(Instructions for the task):
Exact copies of the lines below are the goal; any images in them are dropped.

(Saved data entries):

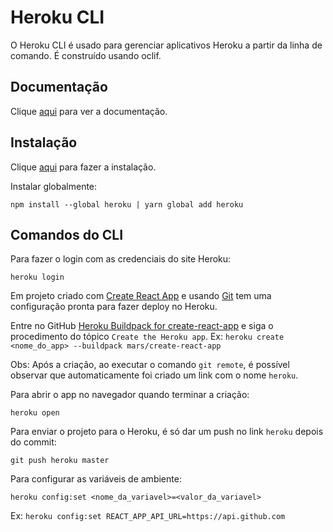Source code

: # Heroku CLI

O Heroku CLI é usado para gerenciar aplicativos Heroku a partir da linha de comando. É construído usando oclif.

## Documentação

Clique [aqui](https://github.com/heroku/cli) para ver a documentação.

## Instalação

Clique [aqui](https://www.npmjs.com/package/heroku) para fazer a instalação.

Instalar globalmente:

```
npm install --global heroku | yarn global add heroku
```

## Comandos do CLI

Para fazer o login com as credenciais do site Heroku:

```
heroku login
```

Em projeto criado com [Create React App](../nodejs/libs/create-react-app.md) e usando [Git](../version-control/git.md) tem uma configuração pronta para fazer deploy no Heroku.

Entre no GitHub [Heroku Buildpack for create-react-app](https://github.com/mars/create-react-app-buildpack#user-content-generate-a-react-app) e siga o procedimento do tópico `Create the Heroku app`. Ex: `heroku create <nome_do_app> --buildpack mars/create-react-app`

Obs: Após a criação, ao executar o comando `git remote`, é possível observar que automaticamente foi criado um link com o nome `heroku`.

Para abrir o app no navegador quando terminar a criação:

```
heroku open
```

Para enviar o projeto para o Heroku, é só dar um push no link `heroku` depois do commit:

```
git push heroku master
```

Para configurar as variáveis de ambiente:

```
heroku config:set <nome_da_variavel>=<valor_da_variavel>
```

Ex: `heroku config:set REACT_APP_API_URL=https://api.github.com`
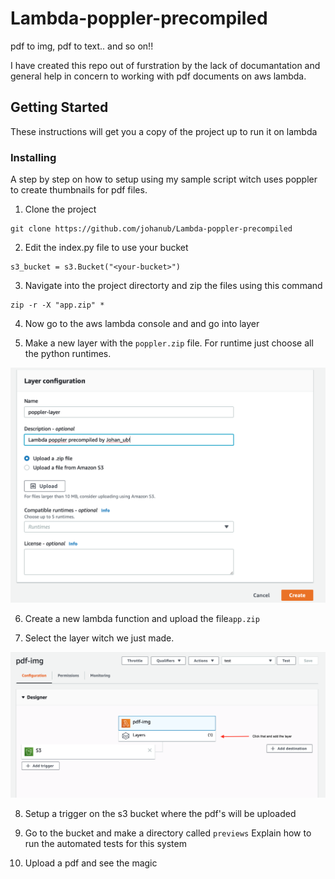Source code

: # Lambda-poppler-precompiled
pdf to img, pdf to text.. and so on!!

I have created this repo out of furstration by the lack of documantation and general help in concern to working with pdf documents on aws lambda.

## Getting Started

These instructions will get you a copy of the project up to run it on lambda

### Installing

A step by step on how to setup using my sample script witch uses poppler to create thumbnails for pdf files.

1. Clone the project
```
git clone https://github.com/johanub/Lambda-poppler-precompiled
```

2. Edit the index.py file to use your bucket
```
s3_bucket = s3.Bucket("<your-bucket>")
```

3. Navigate into the project directorty and zip the files using this command
```
zip -r -X "app.zip" *
```
4. Now go to the aws lambda console and and go into layer

5. Make a new layer with the ```poppler.zip``` file. For runtime just choose all the python runtimes.
<img src="https://github.com/johanub/Lambda-poppler-precompiled/blob/master/step-by-step-pictures/layer-pic.png">

6. Create a new lambda function and upload the file```app.zip``` 

7. Select the layer witch we just made.
<img src="https://github.com/johanub/Lambda-poppler-precompiled/blob/master/step-by-step-pictures/lambda-pic.png">

8. Setup a trigger on the s3 bucket where the pdf's will be uploaded

9. Go to the bucket and make a directory called ```previews```
Explain how to run the automated tests for this system

10. Upload a pdf and see the magic
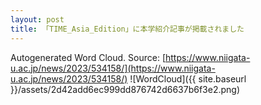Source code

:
 ```yaml
---
layout: post
title: 「TIME_Asia_Edition」に本学紹介記事が掲載されました
---
```

Autogenerated Word Cloud.
Source\: [https://www.niigata-u.ac.jp/news/2023/534158/](https://www.niigata-u.ac.jp/news/2023/534158/)
![WordCloud]({{ site.baseurl }}/assets/2d42add6ec999dd876742d6637b6f3e2.png)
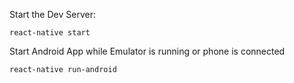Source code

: Start the Dev Server: 
```
react-native start
```

Start Android App while Emulator is running or phone is connected
```
react-native run-android
```
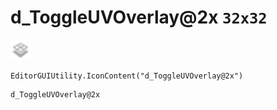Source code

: # d_ToggleUVOverlay@2x `32x32`
<img src="/img/d_ToggleUVOverlay.png" width=32 height=32>

``` CSharp
EditorGUIUtility.IconContent("d_ToggleUVOverlay@2x")
```
```
d_ToggleUVOverlay@2x
```
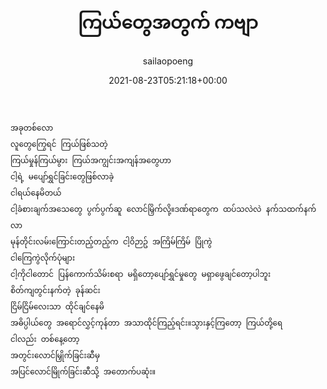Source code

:﻿---
_publicize_job_id: "62170139093"
_rest_api_client_id: "11"
_rest_api_published: "1"
author: sailaopoeng
categories:
  - poems
date: "2021-08-23T05:21:18+00:00"
parent_post_id: null
post_id: "361"
timeline_notification: "1629696083"
title: ကြယ်တွေအတွက် ကဗျာ
url: /2021/08/23/ကြယ်တွေအတွက်-ကဗျာ/

---
```
အခုတစ်လော
လူတွေကြွေရင် ကြယ်ဖြစ်သတဲ့
ကြယ်မှုန်ကြယ်မွား ကြယ်အကျွင်းအကျန်အတွေဟာ
ငါ့ရဲ့ မပျော်ရွှင်ခြင်းတွေဖြစ်လာခဲ့
ငါရယ်နေမိတယ်
ငါ့ခံစားချက်အသေတွေ ပွက်ပွက်ဆူ လောင်မြှိက်လို့။ဒဏ်ရာတွေက ထပ်သလဲလဲ နက်သထက်နက်လာ
မုန်တိုင်းလမ်းကြောင်းတည့်တည့်က ငါ့ဝိဉာဥ် အကြိမ်ကြိမ် ပြိုကွဲ
ငါကြေကွဲလိုက်ပုံများ
ငါ့ကိုငါတောင် ပြန်ကောက်သိမ်းစရာ မရှိတော့ပျော်ရွှင်မှုတွေ မရှာဖွေချင်တော့ပါဘူး
စိတ်ကျတွင်းနက်တဲ့ ခုန်ဆင်း
ငြိမ်ငြိမ်လေးသာ ထိုင်ချင်နေမိ
အဓိပ္ပါယ်တွေ အရောင်လွှင့်ကုန်တာ အသာထိုင်ကြည့်ရင်း။သွားနှင့်ကြတော့ ကြယ်တို့ရေ
ငါလည်း တစ်နေ့တော့
အတွင်းလောင်မြှိုက်ခြင်းဆီမှ
အပြင်လောင်မြိုက်ခြင်းဆီသို့ အတောက်ပဆုံး။
```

(Reply to the exercise):
Source code

: # Heroku CLI

O Heroku CLI é usado para gerenciar aplicativos Heroku a partir da linha de comando. É construído usando oclif.

## Documentação

Clique [aqui](https://github.com/heroku/cli) para ver a documentação.

## Instalação

Clique [aqui](https://www.npmjs.com/package/heroku) para fazer a instalação.

Instalar globalmente:

```
npm install --global heroku | yarn global add heroku
```

## Comandos do CLI

Para fazer o login com as credenciais do site Heroku:

```
heroku login
```

Em projeto criado com [Create React App](../nodejs/libs/create-react-app.md) e usando [Git](../version-control/git.md) tem uma configuração pronta para fazer deploy no Heroku.

Entre no GitHub [Heroku Buildpack for create-react-app](https://github.com/mars/create-react-app-buildpack#user-content-generate-a-react-app) e siga o procedimento do tópico `Create the Heroku app`. Ex: `heroku create <nome_do_app> --buildpack mars/create-react-app`

Obs: Após a criação, ao executar o comando `git remote`, é possível observar que automaticamente foi criado um link com o nome `heroku`.

Para abrir o app no navegador quando terminar a criação:

```
heroku open
```

Para enviar o projeto para o Heroku, é só dar um push no link `heroku` depois do commit:

```
git push heroku master
```

Para configurar as variáveis de ambiente:

```
heroku config:set <nome_da_variavel>=<valor_da_variavel>
```

Ex: `heroku config:set REACT_APP_API_URL=https://api.github.com`
Source code

: # Lambda-poppler-precompiled
pdf to img, pdf to text.. and so on!!

I have created this repo out of furstration by the lack of documantation and general help in concern to working with pdf documents on aws lambda.

## Getting Started

These instructions will get you a copy of the project up to run it on lambda

### Installing

A step by step on how to setup using my sample script witch uses poppler to create thumbnails for pdf files.

1. Clone the project
```
git clone https://github.com/johanub/Lambda-poppler-precompiled
```

2. Edit the index.py file to use your bucket
```
s3_bucket = s3.Bucket("<your-bucket>")
```

3. Navigate into the project directorty and zip the files using this command
```
zip -r -X "app.zip" *
```
4. Now go to the aws lambda console and and go into layer

5. Make a new layer with the ```poppler.zip``` file. For runtime just choose all the python runtimes.
<img src="https://github.com/johanub/Lambda-poppler-precompiled/blob/master/step-by-step-pictures/layer-pic.png">

6. Create a new lambda function and upload the file```app.zip``` 

7. Select the layer witch we just made.
<img src="https://github.com/johanub/Lambda-poppler-precompiled/blob/master/step-by-step-pictures/lambda-pic.png">

8. Setup a trigger on the s3 bucket where the pdf's will be uploaded

9. Go to the bucket and make a directory called ```previews```
Explain how to run the automated tests for this system

10. Upload a pdf and see the magic
Source code

:
 ```yaml
---
layout: post
title: 「TIME_Asia_Edition」に本学紹介記事が掲載されました
---
```

Autogenerated Word Cloud.
Source\: [https://www.niigata-u.ac.jp/news/2023/534158/](https://www.niigata-u.ac.jp/news/2023/534158/)
![WordCloud]({{ site.baseurl }}/assets/2d42add6ec999dd876742d6637b6f3e2.png)
Source code

: Start the Dev Server: 
```
react-native start
```

Start Android App while Emulator is running or phone is connected
```
react-native run-android
```
Source code

: # d_ToggleUVOverlay@2x `32x32`
<img src="/img/d_ToggleUVOverlay.png" width=32 height=32>

``` CSharp
EditorGUIUtility.IconContent("d_ToggleUVOverlay@2x")
```
```
d_ToggleUVOverlay@2x
```
Source code

:﻿---
_publicize_job_id: "62170139093"
_rest_api_client_id: "11"
_rest_api_published: "1"
author: sailaopoeng
categories:
  - poems
date: "2021-08-23T05:21:18+00:00"
parent_post_id: null
post_id: "361"
timeline_notification: "1629696083"
title: ကြယ်တွေအတွက် ကဗျာ
url: /2021/08/23/ကြယ်တွေအတွက်-ကဗျာ/

---
```
အခုတစ်လော
လူတွေကြွေရင် ကြယ်ဖြစ်သတဲ့
ကြယ်မှုန်ကြယ်မွား ကြယ်အကျွင်းအကျန်အတွေဟာ
ငါ့ရဲ့ မပျော်ရွှင်ခြင်းတွေဖြစ်လာခဲ့
ငါရယ်နေမိတယ်
ငါ့ခံစားချက်အသေတွေ ပွက်ပွက်ဆူ လောင်မြှိက်လို့။ဒဏ်ရာတွေက ထပ်သလဲလဲ နက်သထက်နက်လာ
မုန်တိုင်းလမ်းကြောင်းတည့်တည့်က ငါ့ဝိဉာဥ် အကြိမ်ကြိမ် ပြိုကွဲ
ငါကြေကွဲလိုက်ပုံများ
ငါ့ကိုငါတောင် ပြန်ကောက်သိမ်းစရာ မရှိတော့ပျော်ရွှင်မှုတွေ မရှာဖွေချင်တော့ပါဘူး
စိတ်ကျတွင်းနက်တဲ့ ခုန်ဆင်း
ငြိမ်ငြိမ်လေးသာ ထိုင်ချင်နေမိ
အဓိပ္ပါယ်တွေ အရောင်လွှင့်ကုန်တာ အသာထိုင်ကြည့်ရင်း။သွားနှင့်ကြတော့ ကြယ်တို့ရေ
ငါလည်း တစ်နေ့တော့
အတွင်းလောင်မြှိုက်ခြင်းဆီမှ
အပြင်လောင်မြိုက်ခြင်းဆီသို့ အတောက်ပဆုံး။
```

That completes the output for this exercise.